Work order: Print exactly, and only, the lines running from the line containing "je kartezični produkt" through the end of the records below.

Supplied entries:

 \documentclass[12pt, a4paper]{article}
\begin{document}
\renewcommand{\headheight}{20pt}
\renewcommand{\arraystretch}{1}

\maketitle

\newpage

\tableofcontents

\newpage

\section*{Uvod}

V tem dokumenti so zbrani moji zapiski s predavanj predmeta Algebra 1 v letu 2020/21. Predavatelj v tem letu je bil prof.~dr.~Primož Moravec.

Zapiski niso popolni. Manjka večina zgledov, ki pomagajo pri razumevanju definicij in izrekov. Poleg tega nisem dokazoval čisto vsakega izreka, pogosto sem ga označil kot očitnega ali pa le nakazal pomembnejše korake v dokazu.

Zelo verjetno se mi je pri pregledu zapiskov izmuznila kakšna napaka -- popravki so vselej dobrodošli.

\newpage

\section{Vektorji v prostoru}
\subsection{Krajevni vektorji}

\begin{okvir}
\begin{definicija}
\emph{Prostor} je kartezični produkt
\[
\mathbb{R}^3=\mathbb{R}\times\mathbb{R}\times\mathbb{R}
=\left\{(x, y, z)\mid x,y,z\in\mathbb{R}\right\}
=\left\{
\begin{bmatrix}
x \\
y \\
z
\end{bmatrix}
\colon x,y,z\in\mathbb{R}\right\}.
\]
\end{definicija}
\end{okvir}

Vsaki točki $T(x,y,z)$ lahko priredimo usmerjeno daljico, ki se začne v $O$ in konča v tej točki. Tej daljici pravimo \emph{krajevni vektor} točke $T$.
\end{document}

Output of the task:
\emph{Prostor} je kartezični produkt
\[
\mathbb{R}^3=\mathbb{R}\times\mathbb{R}\times\mathbb{R}
=\left\{(x, y, z)\mid x,y,z\in\mathbb{R}\right\}
=\left\{
\begin{bmatrix}
x \\
y \\
z
\end{bmatrix}
\colon x,y,z\in\mathbb{R}\right\}.
\]
\end{definicija}
\end{okvir}

Vsaki točki $T(x,y,z)$ lahko priredimo usmerjeno daljico, ki se začne v $O$ in konča v tej točki. Tej daljici pravimo \emph{krajevni vektor} točke $T$.
\end{document}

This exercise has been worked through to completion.